Yesterday was an historic day for US-Cuba relations. President Obama and almost 40 members of Congress, including both Republicans and Democrats, traveled to Havana for an unprecedented visit. President Obama spoke warmly about the growing rapprochement between both countries, and the opportunities that opening diplomatic relations creates for both people (full text here). He also spoke candidly about human rights, acknowledging the enormous achievement of Cuba in healthcare and education but stressing the importance of basic civil and political rights for all people. The President said:

At the same time, as we do wherever we go around the world, I made it clear that the United States will continue to speak up on behalf of democracy, including the right of the Cuban people to decide their own future. We’ll speak out on behalf of universal human rights, including freedom of speech and assembly and religion. Indeed, I look forward to meeting with and hearing from Cuban civil society leaders tomorrow.

The President was right to bring attention to universal human rights. But the casual observer might wonder if the same deep and trenchant concern for human rights extend equally to all parts of the island. As of January 2016, the United States continues to hold 91 men in prison at the incongruously named Camp Justice. Thirty-four of those men have been cleared for release and continue to be held indefinitely without trial, rehabilitation, or reparations for the torture and inhumane treatment they have experienced as detainees. Another 28 men have been identified as too dangerous to release and will be held without trial indefinitely in this “fuzzy forever war.”

As the Senate Torture Report so brutally exposed, some of these detainees were waterboarded, sodomized, subjected to sustained sleep deprivation, and psychologically ill-treated in multiple and varied ways, including the use of culturally unacceptable practices to break their spirits and minds. The ongoing and indefinite nature of their arbitrary detention, the lack of meaningful access to family members, the deprivation of meaningful consular access, the inadequacy of their medical and psychological care, and the inattention to any substantive rehabilitation arguably constitute ongoing ill-treatment that meets the torture definition under international law.

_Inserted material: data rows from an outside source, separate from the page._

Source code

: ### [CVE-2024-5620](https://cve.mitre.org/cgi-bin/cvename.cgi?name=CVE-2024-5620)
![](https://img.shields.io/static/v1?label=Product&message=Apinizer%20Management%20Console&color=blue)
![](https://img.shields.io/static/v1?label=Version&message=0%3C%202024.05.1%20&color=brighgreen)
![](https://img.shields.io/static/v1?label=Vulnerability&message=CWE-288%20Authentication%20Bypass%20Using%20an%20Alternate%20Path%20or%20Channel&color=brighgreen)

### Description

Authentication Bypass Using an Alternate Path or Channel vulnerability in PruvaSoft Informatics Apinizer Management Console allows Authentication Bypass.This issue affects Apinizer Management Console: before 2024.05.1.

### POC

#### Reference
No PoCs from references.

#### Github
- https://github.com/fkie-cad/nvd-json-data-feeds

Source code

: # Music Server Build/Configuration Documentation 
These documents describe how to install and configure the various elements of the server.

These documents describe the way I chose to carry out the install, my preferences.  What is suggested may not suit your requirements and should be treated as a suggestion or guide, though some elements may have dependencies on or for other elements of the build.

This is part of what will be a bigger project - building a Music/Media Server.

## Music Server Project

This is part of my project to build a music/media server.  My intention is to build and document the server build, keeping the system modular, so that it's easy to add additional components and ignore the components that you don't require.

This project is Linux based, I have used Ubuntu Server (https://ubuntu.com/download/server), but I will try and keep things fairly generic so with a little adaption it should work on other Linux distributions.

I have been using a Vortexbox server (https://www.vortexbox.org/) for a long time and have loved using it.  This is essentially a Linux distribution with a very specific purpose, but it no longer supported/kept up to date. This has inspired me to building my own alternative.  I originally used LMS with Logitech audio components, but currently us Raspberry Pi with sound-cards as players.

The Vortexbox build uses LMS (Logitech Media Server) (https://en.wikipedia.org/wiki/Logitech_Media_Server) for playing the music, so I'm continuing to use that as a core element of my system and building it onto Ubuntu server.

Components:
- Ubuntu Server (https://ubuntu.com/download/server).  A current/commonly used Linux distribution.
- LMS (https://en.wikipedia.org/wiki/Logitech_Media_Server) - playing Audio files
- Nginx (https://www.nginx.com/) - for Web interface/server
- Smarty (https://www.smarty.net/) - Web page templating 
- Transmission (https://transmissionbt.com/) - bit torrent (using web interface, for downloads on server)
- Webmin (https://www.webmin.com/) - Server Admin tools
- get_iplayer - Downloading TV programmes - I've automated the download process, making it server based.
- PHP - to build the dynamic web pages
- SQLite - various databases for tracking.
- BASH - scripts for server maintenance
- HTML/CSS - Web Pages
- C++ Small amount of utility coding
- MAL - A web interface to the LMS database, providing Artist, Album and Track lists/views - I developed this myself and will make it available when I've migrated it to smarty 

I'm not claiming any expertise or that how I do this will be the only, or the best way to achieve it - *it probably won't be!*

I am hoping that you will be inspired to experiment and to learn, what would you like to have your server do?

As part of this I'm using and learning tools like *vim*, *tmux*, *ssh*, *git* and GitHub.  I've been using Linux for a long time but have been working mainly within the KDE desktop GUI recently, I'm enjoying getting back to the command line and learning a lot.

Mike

We should take seriously the President’s words that universal human rights matter. But those words are not merely external obligations that we benevolently visit upon other states, and certainly not to an island state where we maintain effective control over part of its territory. On the part of the island of Cuba where the enforcement of universal human rights obligations is within the control of the United States, the most basic human rights of fundamental due process, equality of arms in legal procedure, dignity, and a right to be free from torture, inhuman, and degrading treatment continue to be denied. If we are to be frank and candid about human rights in Cuba, the mirror turns right back to us.